# <u>Subreddit prediction</u> #



## 1. Description of the project ##

### <span style="color: #FF9800;">Project overview </span> ###


This project aims to develop machine learning models for **analyzing Reddit text** to determine the origin subreddit of a given post or comment. Reddit, a popular social media platform, is organized into a variety of thematic communities known as *subreddits*, where users share content and engage in discussions.



### <span style="color: #FF9800;">Objective </span> ###


The primary objective is to build a model that can **predict the subreddit** of a Reddit post or comment. Given a text entry from Reddit, the model will identify which of the following subreddits it originally came from:

- **Toronto**
- **Brussels**
- **London**
- **Montreal**

<b>This defines a multiclass classification problem</b>


### <span style="color: #FF9800;">Approach</span> ###



This project consists of two main parts:

1. **Implement a Bernoulli Naïve Bayes Classifier from Scratch**  
   First, a Bernoulli Naïve Bayes classifier will be developed from the ground up, without relying on external libraries for the core algorithm. This implementation will provide a deeper understanding of how the Bernoulli Naïve Bayes method works and how it can be applied to text classification.

2. **Utilize a Classifier from Scikit-Learn**  
   In the second part, a pre-built classifier from the `scikit-learn` library will be used to perform the same task.

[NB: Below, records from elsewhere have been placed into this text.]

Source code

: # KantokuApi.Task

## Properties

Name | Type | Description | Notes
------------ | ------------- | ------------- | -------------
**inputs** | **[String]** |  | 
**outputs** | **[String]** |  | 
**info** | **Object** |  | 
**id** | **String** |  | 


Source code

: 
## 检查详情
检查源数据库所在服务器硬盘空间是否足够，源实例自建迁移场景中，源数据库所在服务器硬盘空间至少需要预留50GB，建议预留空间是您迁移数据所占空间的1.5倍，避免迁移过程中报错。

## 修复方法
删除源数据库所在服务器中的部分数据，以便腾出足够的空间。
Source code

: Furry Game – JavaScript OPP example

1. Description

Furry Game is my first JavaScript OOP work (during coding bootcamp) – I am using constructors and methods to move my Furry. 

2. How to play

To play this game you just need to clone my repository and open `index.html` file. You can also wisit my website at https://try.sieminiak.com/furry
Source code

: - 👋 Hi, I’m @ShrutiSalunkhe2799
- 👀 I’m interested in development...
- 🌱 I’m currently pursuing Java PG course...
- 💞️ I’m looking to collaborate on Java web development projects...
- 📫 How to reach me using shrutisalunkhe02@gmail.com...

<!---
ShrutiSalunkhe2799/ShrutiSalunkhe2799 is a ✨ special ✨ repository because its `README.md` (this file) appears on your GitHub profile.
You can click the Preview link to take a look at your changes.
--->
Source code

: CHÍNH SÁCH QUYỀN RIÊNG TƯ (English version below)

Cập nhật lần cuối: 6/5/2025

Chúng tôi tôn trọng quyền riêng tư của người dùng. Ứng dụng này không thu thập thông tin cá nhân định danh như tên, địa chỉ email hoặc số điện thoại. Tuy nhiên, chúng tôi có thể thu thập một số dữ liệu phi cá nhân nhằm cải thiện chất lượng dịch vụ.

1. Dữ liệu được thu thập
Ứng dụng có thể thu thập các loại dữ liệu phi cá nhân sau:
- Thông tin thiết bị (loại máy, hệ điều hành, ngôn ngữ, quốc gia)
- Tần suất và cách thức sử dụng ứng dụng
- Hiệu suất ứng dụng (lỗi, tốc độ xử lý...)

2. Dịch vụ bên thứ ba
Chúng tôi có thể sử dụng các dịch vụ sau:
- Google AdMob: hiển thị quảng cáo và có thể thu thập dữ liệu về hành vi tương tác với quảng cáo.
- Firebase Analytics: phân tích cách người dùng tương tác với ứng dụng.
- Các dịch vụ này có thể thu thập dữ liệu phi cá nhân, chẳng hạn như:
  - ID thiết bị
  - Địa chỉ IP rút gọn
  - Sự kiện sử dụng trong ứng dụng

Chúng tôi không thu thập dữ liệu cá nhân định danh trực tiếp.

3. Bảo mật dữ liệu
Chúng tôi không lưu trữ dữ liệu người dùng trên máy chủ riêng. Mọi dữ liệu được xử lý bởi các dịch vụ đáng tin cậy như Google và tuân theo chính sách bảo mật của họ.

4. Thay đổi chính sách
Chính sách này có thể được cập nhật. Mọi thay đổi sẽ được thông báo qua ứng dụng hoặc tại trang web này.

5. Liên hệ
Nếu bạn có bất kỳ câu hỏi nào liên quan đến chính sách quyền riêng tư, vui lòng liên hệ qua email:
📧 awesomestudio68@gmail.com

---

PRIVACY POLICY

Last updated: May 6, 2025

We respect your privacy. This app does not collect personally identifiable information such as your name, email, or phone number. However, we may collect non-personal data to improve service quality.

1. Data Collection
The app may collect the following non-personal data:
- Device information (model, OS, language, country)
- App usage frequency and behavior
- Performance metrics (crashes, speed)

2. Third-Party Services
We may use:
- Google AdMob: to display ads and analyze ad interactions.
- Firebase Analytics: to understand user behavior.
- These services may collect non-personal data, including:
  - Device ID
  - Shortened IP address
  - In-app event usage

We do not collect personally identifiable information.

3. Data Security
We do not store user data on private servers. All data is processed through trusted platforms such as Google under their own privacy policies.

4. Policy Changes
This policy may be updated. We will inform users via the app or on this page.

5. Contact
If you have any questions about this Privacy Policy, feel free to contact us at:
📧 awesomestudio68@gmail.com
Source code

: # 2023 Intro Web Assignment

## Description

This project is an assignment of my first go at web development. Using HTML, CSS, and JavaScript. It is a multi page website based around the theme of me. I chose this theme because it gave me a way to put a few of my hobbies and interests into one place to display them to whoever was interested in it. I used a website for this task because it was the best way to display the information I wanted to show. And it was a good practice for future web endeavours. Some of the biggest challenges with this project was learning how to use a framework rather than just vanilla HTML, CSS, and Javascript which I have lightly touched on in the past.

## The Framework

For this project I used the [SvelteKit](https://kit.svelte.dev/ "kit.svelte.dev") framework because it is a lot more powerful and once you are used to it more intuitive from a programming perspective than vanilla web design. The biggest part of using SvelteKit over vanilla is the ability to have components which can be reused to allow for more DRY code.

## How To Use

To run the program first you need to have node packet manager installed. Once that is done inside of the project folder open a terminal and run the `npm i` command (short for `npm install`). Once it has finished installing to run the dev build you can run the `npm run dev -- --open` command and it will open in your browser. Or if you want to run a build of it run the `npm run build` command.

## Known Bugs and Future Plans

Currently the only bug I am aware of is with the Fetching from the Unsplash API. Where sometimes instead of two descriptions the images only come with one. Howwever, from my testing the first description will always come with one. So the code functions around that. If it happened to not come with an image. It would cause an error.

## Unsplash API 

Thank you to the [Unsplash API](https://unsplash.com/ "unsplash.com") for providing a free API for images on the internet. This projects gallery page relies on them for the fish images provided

This comparison will allow us to evaluate the effectiveness of our custom implementation against a widely used, optimized machine learning library.


## 2. Load dataset and modules ##

### <span style="color: #FF9800;">Module importation </span> ###

In [1]:
import numpy as np
import matplotlib.pyplot as plt
import pandas as pd

from sklearn.feature_extraction.text import CountVectorizer
from sklearn.feature_extraction.text import TfidfVectorizer

import nltk
from nltk.tokenize import word_tokenize
from nltk.corpus import stopwords
# Ensure required NLTK resources are downloaded
try:
    nltk.download('punkt')
    nltk.download('stopwords')
except Exception as e:
    print(f"Error downloading NLTK resources: {e}")


[nltk_data] Downloading package punkt to /home/clatimie/nltk_data...
[nltk_data]   Package punkt is already up-to-date!
[nltk_data] Downloading package stopwords to
[nltk_data]     /home/clatimie/nltk_data...
[nltk_data]   Package stopwords is already up-to-date!


### <span style="color: #FF9800;">Load training dataset</span> ###

In [2]:
# Define the path to the training data file
path_training = "../datasets/Train.csv"

# Read the CSV file into a pandas DataFrame
training_data = pd.read_csv(path_training, delimiter=',')

# Set column names explicitly for better readability
training_data.columns = ['text', 'subreddit']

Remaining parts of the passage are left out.